Weighing the Week Ahead: Will Higher Interest Rates Lead to Lower Stock Prices?

The economic calendar is light, and the market week will be shortened. There is no holiday this week, but expect many participants to take off early for a long weekend. If interest remain above 3% on the ten-year note, that will be the focus. Pundits will be asking:

Will higher interest rates lead to lower stock prices?

Last Week Recap

In my last edition of WTWA I suggested that the week lacked a dominant theme. That part was right. I took the occasion to discuss which stocks might benefit from Trump policy changes. While few pundits took up the topic, it was still a useful exercise for me, and I hope for my readers as well.

The Story in One Chart

I always start my personal review of the week by looking at a great chart. I especially like the version updated each week by Jill Mislinski. She includes a lot of valuable information in a single visual. The full post has even more charts and analysis, including commentary on volume. Check it out.

The market declined about 0.6% with a trading range of only 1.5%. This is the quietest week we have seen in a long time. I summarize actual and implied volatility each week in our Indicator Snapshot section below. As you can see, volatility has been moving lower, and is back into the long-term range.

Personal Note

Mrs. OldProf and I will be enjoying an extended holiday next weekend, so there will not be the regular WTWA installment. I’ll try to update indicators if possible. She is in withdrawal in the absence of football of any sort. She was watching some wedding on TV when I asked her for a comment.

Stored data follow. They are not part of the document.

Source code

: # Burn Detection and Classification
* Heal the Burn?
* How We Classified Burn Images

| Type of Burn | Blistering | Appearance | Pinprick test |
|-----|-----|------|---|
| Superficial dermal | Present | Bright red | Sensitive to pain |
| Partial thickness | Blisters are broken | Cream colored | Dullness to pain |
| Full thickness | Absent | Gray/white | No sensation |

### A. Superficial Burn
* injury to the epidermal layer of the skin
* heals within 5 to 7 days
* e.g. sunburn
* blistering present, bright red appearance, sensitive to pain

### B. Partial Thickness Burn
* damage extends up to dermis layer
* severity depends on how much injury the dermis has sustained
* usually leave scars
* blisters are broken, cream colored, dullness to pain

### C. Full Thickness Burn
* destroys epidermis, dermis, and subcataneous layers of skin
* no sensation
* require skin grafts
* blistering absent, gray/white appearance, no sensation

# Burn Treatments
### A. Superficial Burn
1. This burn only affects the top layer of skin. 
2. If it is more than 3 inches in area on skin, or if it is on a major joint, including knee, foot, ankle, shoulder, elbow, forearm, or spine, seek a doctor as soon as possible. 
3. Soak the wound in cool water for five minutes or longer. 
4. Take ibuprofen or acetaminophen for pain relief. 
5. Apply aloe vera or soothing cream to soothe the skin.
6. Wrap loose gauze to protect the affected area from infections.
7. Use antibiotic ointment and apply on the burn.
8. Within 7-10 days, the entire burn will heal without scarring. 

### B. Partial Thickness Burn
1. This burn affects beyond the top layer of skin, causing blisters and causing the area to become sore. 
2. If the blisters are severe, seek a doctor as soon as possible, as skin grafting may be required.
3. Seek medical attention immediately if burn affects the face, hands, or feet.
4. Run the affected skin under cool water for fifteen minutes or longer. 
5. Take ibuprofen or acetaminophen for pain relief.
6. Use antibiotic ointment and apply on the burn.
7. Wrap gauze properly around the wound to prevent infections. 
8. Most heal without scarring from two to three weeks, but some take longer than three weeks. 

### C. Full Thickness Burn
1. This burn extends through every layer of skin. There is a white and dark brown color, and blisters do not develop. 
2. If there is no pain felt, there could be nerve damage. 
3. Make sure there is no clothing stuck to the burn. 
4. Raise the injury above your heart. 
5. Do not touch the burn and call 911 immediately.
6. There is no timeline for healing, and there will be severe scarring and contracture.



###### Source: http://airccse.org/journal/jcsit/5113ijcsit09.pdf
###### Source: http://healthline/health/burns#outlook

Thanks to the Intelligent Economist for once again including me among the Top 100 Economics Blogs. Most readers know that my labor of love is fueled by the knowledge that people find the work useful.

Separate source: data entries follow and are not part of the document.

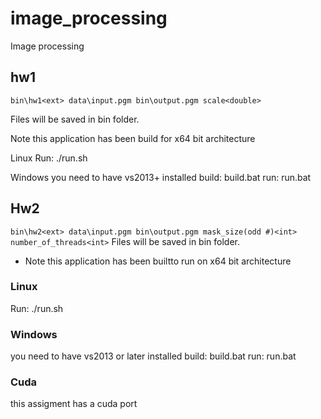 # image_processing
Image processing 

## hw1

`bin\hw1<ext> data\input.pgm bin\output.pgm scale<double>`

Files will be saved in bin folder.

Note this application has been build for x64 bit architecture 

Linux 
Run: ./run.sh

Windows 
you need to have vs2013+ installed
build: build.bat
run: run.bat

## Hw2 
`bin\hw2<ext> data\input.pgm bin\output.pgm mask_size(odd #)<int> number_of_threads<int>`
Files will be saved in bin folder.

* Note this application has been builtto run on x64 bit architecture

### Linux 
Run: ./run.sh

### Windows 
you need to have vs2013 or later installed
build: build.bat
run: run.bat

### Cuda 
this assigment has a cuda port 
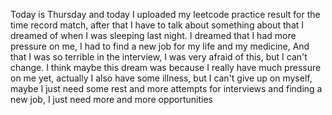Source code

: Today is Thursday and today I uploaded my leetcode practice result for the time record match, after that I have to talk about something about that I dreamed of when I was sleeping last night. I dreamed that I had more pressure on me, I had to find a new job for my life and my medicine, And that I was so terrible in the interview, I was very afraid of this, but I can't change. I think maybe this dream was because I really have much pressure on me yet, actually I also have some illness, but I can't give up on myself, maybe I just need some rest and more attempts for interviews and finding a new job, I just need more and more opportunities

From the Visual Capitalist, where you can also see prior years for comparison.

And, some updated information on debt from the NY Fed (HT GEI). The report also has information about various types of debt levels over time along with related credit scores.



The News

Each week I break down events into good and bad. For our purposes, “good” has two components. The news must be market friendly and better than expectations. I avoid using my personal preferences in evaluating news – and you should, too!

Feel free to add items that I have missed. Please keep in mind that we are looking for current news, especially from the last week or so. WTWA is not about long-term concerns like debt. These are important, of course, but not our weekly subject unless there has been some major change.

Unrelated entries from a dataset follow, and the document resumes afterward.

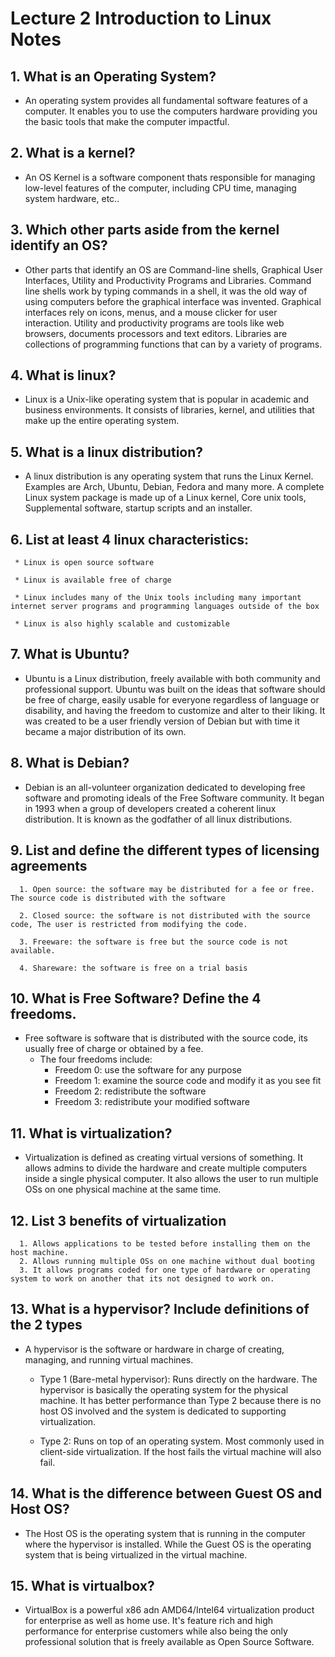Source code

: # Lecture 2 Introduction to Linux Notes 
 
## 1. What is an Operating System?

   * An operating system provides all fundamental software features of a computer. It enables you to use the computers hardware providing you the basic tools that make the computer impactful.
  
## 2. What is a kernel?

   * An OS Kernel is a software component thats responsible for managing low-level features of the computer, including CPU time, managing system hardware, etc..
  
## 3. Which other parts aside from the kernel identify an OS?

   * Other parts that identify an OS are Command-line shells, Graphical User Interfaces, Utility and Productivity  Programs and Libraries. Command line shells work by typing commands in a shell, it was the old way of using computers before the graphical interface was invented. Graphical interfaces rely on icons, menus, and a mouse clicker for user interaction. Utility and productivity programs are tools like web browsers, documents processors and text editors. Libraries are collections of programming functions that can by a variety of programs.
  
## 4. What is linux?

   * Linux is a Unix-like operating system that is popular in academic and business environments. It consists of libraries, kernel, and utilities that make up the entire operating system.

## 5. What is a linux distribution?

   * A linux distribution is any operating system that runs the Linux Kernel. Examples are Arch, Ubuntu, Debian, Fedora and many more. A complete Linux system package is made up of a Linux kernel, Core unix tools, Supplemental software, startup scripts and an installer.
  
## 6. List at least 4 linux characteristics:

     * Linux is open source software
  
     * Linux is available free of charge
  
     * Linux includes many of the Unix tools including many important internet server programs and programming languages outside of the box
  
     * Linux is also highly scalable and customizable
  
## 7. What is Ubuntu?

   * Ubuntu is a Linux distribution, freely available with both community and professional support. Ubuntu was built on the ideas that software should be free of charge, easily usable for everyone regardless of language or disability, and having the freedom to customize and alter to their liking. It was created to be a user friendly version of Debian but with time it became a major distribution of its own.

## 8. What is Debian?

   * Debian is an all-volunteer organization dedicated to developing free software and promoting ideals of the Free Software community. It began in 1993 when a group of developers created a coherent linux distribution. It is known as the godfather of all linux distributions.

## 9.  List and define the different types of licensing agreements

      1. Open source: the software may be distributed for a fee or free. The source code is distributed with the software
   
      2. Closed source: the software is not distributed with the source code, The user is restricted from modifying the code.
   
      3. Freeware: the software is free but the source code is not available.
   
      4. Shareware: the software is free on a trial basis
   

## 10. What is Free Software? Define the 4 freedoms.

   * Free software is software that is distributed with the source code, its usually free of charge or obtained by a fee.
      * The four freedoms include:
        * Freedom 0: use the software for any purpose
        * Freedom 1: examine the source code and modify it as you see fit
        * Freedom 2: redistribute the software
        * Freedom 3: redistribute your modified software

## 11. What is virtualization?

   * Virtualization is defined as creating virtual versions of something. It allows admins to divide the hardware and create multiple computers inside a single physical computer. It also allows the user to run multiple OSs on one physical machine at the same time.

## 12. List 3 benefits of virtualization

      1. Allows applications to be tested before installing them on the host machine.
      2. Allows running multiple OSs on one machine without dual booting
      3. It allows programs coded for one type of hardware or operating system to work on another that its not designed to work on.
   
## 13. What is a hypervisor? Include definitions of the 2 types

   * A hypervisor is the software or hardware in charge of creating, managing, and running virtual machines.
  
       * Type 1 (Bare-metal hypervisor): Runs directly on the hardware. The hypervisor is basically the operating system for the physical machine. It has better performance than Type 2 because there is no host OS involved and the system is dedicated to supporting virtualization.
  
       * Type 2: Runs on top of an operating system. Most commonly used in client-side virtualization. If the host fails the virtual machine will also fail.
  
## 14. What is the difference between Guest OS and Host OS?
   * The Host OS is the operating system that is running in the computer where the hypervisor is installed. While the Guest OS is the operating system that is being virtualized in the virtual machine.
  
## 15. What is virtualbox?
   * VirtualBox is a powerful x86 adn AMD64/Intel64 virtualization product for enterprise as well as home use. It's feature rich and high performance for enterprise customers while also being the only professional solution that is freely available as Open Source Software.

The overall picture remains positive. Economic strength is reasonable, and inflation is low. New Deal Democrat’s analysis of high-frequency indicators shows some deterioration but retains the overall outlook.

Both the nowcast remains and the short term forecast remain positive. 

 The long term forecast has deteriorated further, with interest rates and money supply now both generally negative. Only the continued strength in housing and credit are keeping me from switching this from positive to neutral or even negative.

The Good

  • The rail traffic growth cycle continues. Steven Hansen (GEI) does the best deep dive into this series, using his “intuitive sector” approach, rolling averages, and year-over-year comparisons. Here is just one of his summary tables and charts.

  • Industrial production increased 0.7% in April slightly beating expectations and matching the upwardly-revised report from March. See Calculated Risk for charts and analysis.
  • Initial jobless claims while rising somewhat to 222K, continued lower on the less-noisy four-week moving average. Bespoke observes, “With this week’s reading of 222K, the four-week moving average dropped to 213.25K. That’s a new low for the cycle, the century, and all the way back to December 1969!”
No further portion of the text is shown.